**** Record set

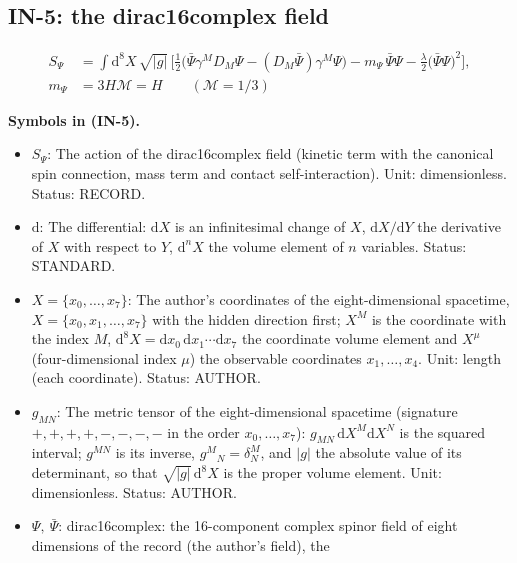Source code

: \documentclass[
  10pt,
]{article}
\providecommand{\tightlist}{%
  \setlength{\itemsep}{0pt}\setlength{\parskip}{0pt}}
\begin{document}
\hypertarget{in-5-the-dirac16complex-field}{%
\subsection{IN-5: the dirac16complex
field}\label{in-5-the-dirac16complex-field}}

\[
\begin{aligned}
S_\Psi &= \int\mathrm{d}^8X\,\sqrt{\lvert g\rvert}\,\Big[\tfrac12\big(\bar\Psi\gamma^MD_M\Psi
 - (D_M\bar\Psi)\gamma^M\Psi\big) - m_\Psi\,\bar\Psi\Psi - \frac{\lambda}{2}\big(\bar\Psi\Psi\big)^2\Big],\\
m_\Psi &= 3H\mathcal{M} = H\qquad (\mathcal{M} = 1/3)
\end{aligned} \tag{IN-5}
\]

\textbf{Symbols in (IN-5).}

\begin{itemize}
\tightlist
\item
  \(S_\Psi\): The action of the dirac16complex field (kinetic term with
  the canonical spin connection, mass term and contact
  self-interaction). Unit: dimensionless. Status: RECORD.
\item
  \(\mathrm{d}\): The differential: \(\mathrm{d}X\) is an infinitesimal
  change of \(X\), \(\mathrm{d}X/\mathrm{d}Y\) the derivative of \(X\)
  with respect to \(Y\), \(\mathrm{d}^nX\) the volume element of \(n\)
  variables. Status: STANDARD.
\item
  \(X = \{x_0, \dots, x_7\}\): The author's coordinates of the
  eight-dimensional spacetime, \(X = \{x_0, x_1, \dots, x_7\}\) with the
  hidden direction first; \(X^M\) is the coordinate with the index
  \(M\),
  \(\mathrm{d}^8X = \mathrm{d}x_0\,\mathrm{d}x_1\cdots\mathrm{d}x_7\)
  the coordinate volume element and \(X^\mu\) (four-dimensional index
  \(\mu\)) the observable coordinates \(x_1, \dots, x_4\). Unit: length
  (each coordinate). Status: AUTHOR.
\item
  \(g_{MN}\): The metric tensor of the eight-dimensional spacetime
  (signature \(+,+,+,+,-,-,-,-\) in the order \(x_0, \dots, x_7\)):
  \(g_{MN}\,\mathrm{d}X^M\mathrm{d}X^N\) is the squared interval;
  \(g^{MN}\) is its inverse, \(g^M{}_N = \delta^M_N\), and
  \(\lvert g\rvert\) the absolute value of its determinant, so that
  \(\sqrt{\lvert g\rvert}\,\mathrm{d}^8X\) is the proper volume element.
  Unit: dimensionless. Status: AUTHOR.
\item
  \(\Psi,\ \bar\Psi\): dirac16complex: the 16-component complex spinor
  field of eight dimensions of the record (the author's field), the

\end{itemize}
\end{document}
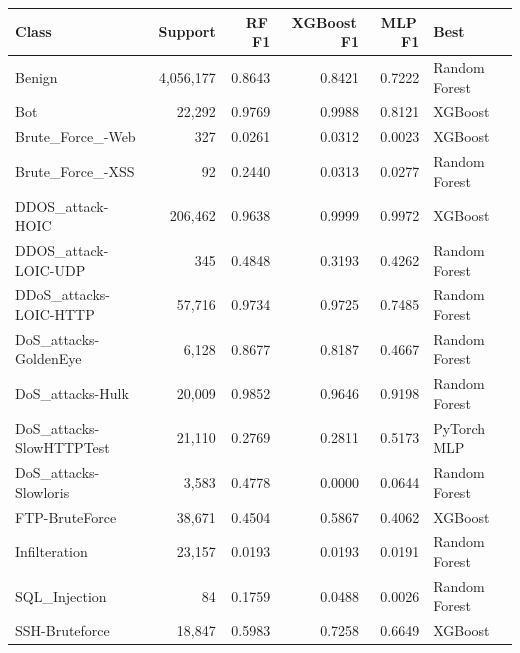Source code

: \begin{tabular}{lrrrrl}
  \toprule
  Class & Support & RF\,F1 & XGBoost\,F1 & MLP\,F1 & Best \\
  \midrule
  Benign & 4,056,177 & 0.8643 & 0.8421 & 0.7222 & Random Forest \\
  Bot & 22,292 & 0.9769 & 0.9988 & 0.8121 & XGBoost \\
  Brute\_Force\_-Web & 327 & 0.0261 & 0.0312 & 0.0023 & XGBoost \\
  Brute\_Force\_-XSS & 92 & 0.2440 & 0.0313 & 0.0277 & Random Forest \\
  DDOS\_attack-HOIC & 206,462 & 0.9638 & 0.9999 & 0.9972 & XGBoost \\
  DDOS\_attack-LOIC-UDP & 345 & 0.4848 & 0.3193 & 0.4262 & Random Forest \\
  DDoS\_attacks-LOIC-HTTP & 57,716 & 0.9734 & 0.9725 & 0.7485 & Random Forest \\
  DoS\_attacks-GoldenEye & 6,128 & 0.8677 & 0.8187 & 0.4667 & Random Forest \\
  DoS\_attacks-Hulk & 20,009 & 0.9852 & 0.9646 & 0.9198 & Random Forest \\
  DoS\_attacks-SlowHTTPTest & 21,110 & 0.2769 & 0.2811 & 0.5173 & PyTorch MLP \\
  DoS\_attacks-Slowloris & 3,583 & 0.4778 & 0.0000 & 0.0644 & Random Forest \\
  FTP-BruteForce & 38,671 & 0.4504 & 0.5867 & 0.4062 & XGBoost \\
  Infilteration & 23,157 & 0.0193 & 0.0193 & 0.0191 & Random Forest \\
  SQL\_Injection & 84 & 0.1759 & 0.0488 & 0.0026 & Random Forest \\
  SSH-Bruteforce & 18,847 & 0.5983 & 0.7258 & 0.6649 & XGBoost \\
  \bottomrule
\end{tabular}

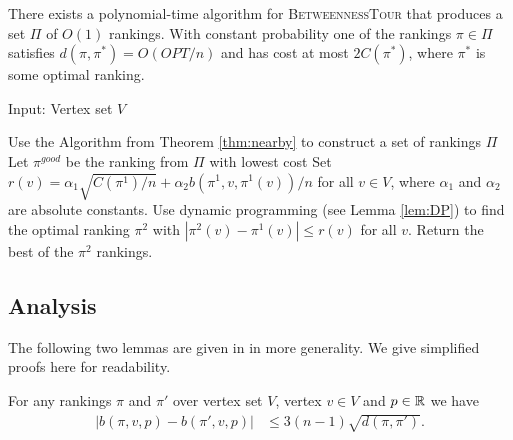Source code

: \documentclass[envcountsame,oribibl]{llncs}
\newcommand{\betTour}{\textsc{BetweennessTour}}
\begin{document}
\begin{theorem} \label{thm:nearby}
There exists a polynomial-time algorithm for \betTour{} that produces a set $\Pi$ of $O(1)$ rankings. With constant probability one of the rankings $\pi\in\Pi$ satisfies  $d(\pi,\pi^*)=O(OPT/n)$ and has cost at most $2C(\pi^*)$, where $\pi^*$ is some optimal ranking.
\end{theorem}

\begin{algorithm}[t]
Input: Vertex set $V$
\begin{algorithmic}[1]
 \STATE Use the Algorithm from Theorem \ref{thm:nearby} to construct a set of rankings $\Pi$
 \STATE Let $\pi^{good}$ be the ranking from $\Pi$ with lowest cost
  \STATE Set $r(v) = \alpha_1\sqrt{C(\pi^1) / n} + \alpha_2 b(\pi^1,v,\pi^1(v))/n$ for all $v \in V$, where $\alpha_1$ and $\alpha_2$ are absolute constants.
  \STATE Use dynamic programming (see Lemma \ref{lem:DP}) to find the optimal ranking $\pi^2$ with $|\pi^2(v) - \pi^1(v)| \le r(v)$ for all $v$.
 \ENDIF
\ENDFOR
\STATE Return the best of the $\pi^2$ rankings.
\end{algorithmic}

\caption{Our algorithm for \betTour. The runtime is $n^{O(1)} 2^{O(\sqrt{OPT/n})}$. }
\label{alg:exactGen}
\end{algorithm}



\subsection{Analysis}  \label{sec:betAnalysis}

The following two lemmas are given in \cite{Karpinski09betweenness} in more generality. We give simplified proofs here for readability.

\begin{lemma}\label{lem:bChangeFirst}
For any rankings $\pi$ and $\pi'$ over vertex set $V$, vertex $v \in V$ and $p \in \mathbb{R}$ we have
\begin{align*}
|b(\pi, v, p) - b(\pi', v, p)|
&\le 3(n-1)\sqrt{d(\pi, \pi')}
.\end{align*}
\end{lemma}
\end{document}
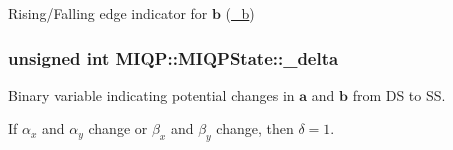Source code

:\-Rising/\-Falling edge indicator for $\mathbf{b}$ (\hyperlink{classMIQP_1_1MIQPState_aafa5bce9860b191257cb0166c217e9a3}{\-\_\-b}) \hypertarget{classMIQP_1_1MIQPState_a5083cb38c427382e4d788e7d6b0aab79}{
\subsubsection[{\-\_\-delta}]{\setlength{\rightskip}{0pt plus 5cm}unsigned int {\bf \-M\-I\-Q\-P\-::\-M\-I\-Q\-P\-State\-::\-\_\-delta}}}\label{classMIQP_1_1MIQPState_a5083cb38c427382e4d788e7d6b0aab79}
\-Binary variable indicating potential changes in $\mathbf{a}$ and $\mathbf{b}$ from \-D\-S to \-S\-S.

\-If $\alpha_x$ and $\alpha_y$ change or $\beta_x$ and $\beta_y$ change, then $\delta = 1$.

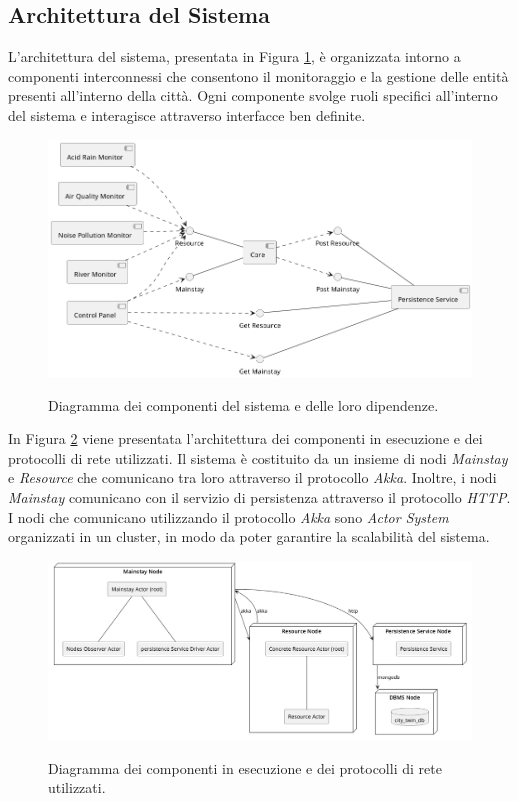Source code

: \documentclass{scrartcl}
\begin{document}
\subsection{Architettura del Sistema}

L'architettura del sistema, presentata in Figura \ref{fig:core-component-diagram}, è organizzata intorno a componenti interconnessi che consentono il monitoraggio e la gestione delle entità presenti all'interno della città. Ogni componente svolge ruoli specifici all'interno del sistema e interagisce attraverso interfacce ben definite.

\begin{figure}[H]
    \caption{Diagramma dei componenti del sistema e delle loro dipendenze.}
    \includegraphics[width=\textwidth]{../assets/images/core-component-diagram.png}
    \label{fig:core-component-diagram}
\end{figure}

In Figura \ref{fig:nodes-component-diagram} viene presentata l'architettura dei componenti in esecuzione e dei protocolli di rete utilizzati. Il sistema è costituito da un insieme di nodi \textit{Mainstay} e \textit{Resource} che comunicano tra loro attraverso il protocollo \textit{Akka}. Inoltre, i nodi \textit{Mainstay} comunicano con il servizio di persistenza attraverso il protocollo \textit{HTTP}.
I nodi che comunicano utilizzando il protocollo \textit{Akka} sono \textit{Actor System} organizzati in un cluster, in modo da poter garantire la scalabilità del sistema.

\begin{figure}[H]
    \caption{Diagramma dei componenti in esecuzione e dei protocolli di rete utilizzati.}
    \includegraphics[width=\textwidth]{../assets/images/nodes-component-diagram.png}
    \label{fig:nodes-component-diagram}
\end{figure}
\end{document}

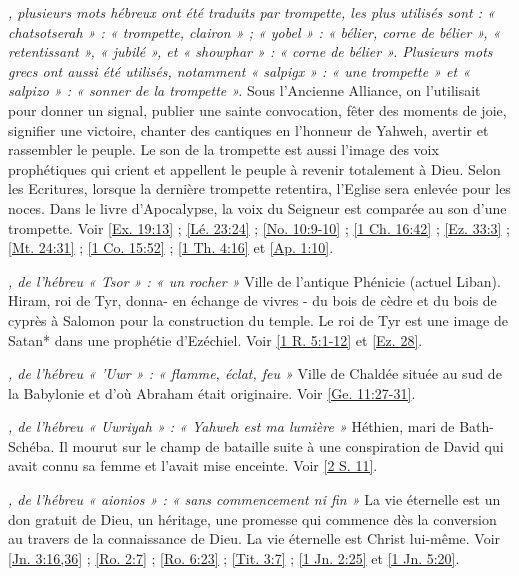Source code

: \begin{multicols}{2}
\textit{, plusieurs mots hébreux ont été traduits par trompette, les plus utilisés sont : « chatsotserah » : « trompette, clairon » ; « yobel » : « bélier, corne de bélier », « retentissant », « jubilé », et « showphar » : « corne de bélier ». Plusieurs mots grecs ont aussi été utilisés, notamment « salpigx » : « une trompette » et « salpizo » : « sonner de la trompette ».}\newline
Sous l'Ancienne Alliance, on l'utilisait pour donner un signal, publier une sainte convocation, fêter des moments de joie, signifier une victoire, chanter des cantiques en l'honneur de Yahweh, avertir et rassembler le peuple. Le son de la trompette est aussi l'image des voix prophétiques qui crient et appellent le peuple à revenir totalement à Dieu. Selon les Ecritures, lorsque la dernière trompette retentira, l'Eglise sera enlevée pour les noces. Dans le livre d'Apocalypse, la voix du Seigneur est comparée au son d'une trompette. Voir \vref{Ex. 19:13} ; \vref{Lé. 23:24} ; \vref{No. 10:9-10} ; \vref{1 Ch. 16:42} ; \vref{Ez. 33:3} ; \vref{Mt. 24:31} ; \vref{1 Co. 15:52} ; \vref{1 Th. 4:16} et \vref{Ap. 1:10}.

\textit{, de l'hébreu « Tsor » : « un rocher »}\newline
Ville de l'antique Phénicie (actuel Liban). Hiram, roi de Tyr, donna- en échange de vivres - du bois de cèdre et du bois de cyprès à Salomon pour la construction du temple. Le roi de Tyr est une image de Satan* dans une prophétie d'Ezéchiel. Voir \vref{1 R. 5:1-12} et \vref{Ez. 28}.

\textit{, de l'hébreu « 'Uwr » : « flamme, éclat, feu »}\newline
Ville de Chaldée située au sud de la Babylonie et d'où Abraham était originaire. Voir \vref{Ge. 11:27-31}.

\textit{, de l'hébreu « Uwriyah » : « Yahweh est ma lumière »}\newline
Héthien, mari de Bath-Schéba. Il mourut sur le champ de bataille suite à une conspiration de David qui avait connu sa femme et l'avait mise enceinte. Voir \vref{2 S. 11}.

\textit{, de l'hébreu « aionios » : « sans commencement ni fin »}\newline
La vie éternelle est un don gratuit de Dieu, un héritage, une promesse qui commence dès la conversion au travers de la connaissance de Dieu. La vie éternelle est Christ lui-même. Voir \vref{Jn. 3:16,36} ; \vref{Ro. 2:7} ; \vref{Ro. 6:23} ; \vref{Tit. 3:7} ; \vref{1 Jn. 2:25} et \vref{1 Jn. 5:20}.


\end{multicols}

********

* [Instructions to follow] Repeat the listing above exactly from its first line to the line containing "derivative of \(X\)", both included, and omit the pictures.

* [Result]
Source code

: \documentclass[
  10pt,
]{article}
\providecommand{\tightlist}{%
  \setlength{\itemsep}{0pt}\setlength{\parskip}{0pt}}
\begin{document}
\hypertarget{in-5-the-dirac16complex-field}{%
\subsection{IN-5: the dirac16complex
field}\label{in-5-the-dirac16complex-field}}

\[
\begin{aligned}
S_\Psi &= \int\mathrm{d}^8X\,\sqrt{\lvert g\rvert}\,\Big[\tfrac12\big(\bar\Psi\gamma^MD_M\Psi
 - (D_M\bar\Psi)\gamma^M\Psi\big) - m_\Psi\,\bar\Psi\Psi - \frac{\lambda}{2}\big(\bar\Psi\Psi\big)^2\Big],\\
m_\Psi &= 3H\mathcal{M} = H\qquad (\mathcal{M} = 1/3)
\end{aligned} \tag{IN-5}
\]

\textbf{Symbols in (IN-5).}

\begin{itemize}
\tightlist
\item
  \(S_\Psi\): The action of the dirac16complex field (kinetic term with
  the canonical spin connection, mass term and contact
  self-interaction). Unit: dimensionless. Status: RECORD.
\item
  \(\mathrm{d}\): The differential: \(\mathrm{d}X\) is an infinitesimal
  change of \(X\), \(\mathrm{d}X/\mathrm{d}Y\) the derivative of \(X\)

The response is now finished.